Persistent vs Transient Statistics

With innodb_stats_persistent = ON (default), statistics are stored in mysql.innodb_table_stats and mysql.innodb_index_stats and survive server restarts. With innodb_stats_auto_recalc = ON, InnoDB automatically triggers ANALYZE when roughly 10% of rows change — but this can cause sudden plan changes in production.

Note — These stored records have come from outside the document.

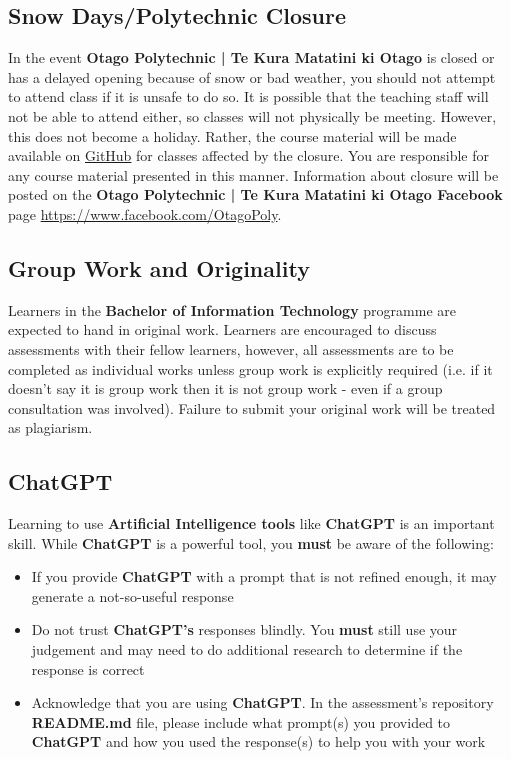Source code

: \documentclass{article}
\begin{document}
\subsection*{Snow Days/Polytechnic Closure}
In the event \textbf{Otago Polytechnic | Te Kura Matatini ki Otago} is closed or has a delayed opening because of snow or bad weather, you should not attempt to attend class if it is unsafe to do so. It is possible that the teaching staff will not be able to attend either, so classes will not physically be meeting. However, this does not become a holiday. Rather, the course material will be made available on \href{https://github.com/otago-polytechnic-bit-courses/ID737001-game-development}{GitHub} for classes affected by the closure. You are responsible for any course material presented in this manner. Information about closure will be posted on the \textbf{Otago Polytechnic | Te Kura Matatini ki Otago Facebook} page \href{https://www.facebook.com/OtagoPoly}{https://www.facebook.com/OtagoPoly}.

\subsection*{Group Work and Originality}
Learners in the \textbf{Bachelor of Information Technology} programme are expected to hand in original work. Learners are encouraged to discuss assessments with their fellow learners, however, all assessments are to be completed as individual works unless group work is explicitly required (i.e. if it doesn't say it is group work then it is not group work - even if a group consultation was involved). Failure to submit your original work will be treated as plagiarism.

\subsection*{ChatGPT}
Learning to use \textbf{Artificial Intelligence tools} like \textbf{ChatGPT} is an important skill. While \textbf{ChatGPT} is a powerful tool, you \textbf{must} be aware of the following:

\begin{itemize}
    \item If you provide \textbf{ChatGPT} with a prompt that is not refined enough, it may generate a not-so-useful response
    \item Do not trust \textbf{ChatGPT's} responses blindly. You \textbf{must} still use your judgement and may need to do additional research to determine if the response is correct
    \item Acknowledge that you are using \textbf{ChatGPT}. In the assessment's repository \textbf{README.md} file, please include what prompt(s) you provided to \textbf{ChatGPT} and how you used the response(s) to help you with your work
\end{itemize}
\end{document}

5.3 Index Fragmentation and OPTIMIZE TABLE

InnoDB B-tree pages fill up as rows are inserted and empty out as rows are deleted, creating page fragmentation. Heavy DELETE/UPDATE workloads cause wasted space and slower range scans.

-- Check fragmentation level
SELECT
    TABLE_NAME,
    DATA_LENGTH,
    INDEX_LENGTH,
    DATA_FREE,
    ROUND(DATA_FREE / (DATA_LENGTH + INDEX_LENGTH) * 100, 1) AS frag_pct
FROM information_schema.TABLES
WHERE TABLE_SCHEMA = 'university'
ORDER BY frag_pct DESC;

-- Rebuild table + all indexes (locks table in MySQL 5.x, online in 8.x)
OPTIMIZE TABLE enrollments;

-- Alternative: ALTER TABLE ... ALGORITHM=INPLACE (online, non-blocking)
ALTER TABLE enrollments
    ENGINE = InnoDB,
    ALGORITHM = INPLACE,
    LOCK = NONE;

OPTIMIZE TABLE on Production

OPTIMIZE TABLE acquires a table-level lock and can take minutes to hours on large tables. Schedule during maintenance windows, or use pt-online-schema-change (Percona Toolkit) for zero-downtime rebuilds.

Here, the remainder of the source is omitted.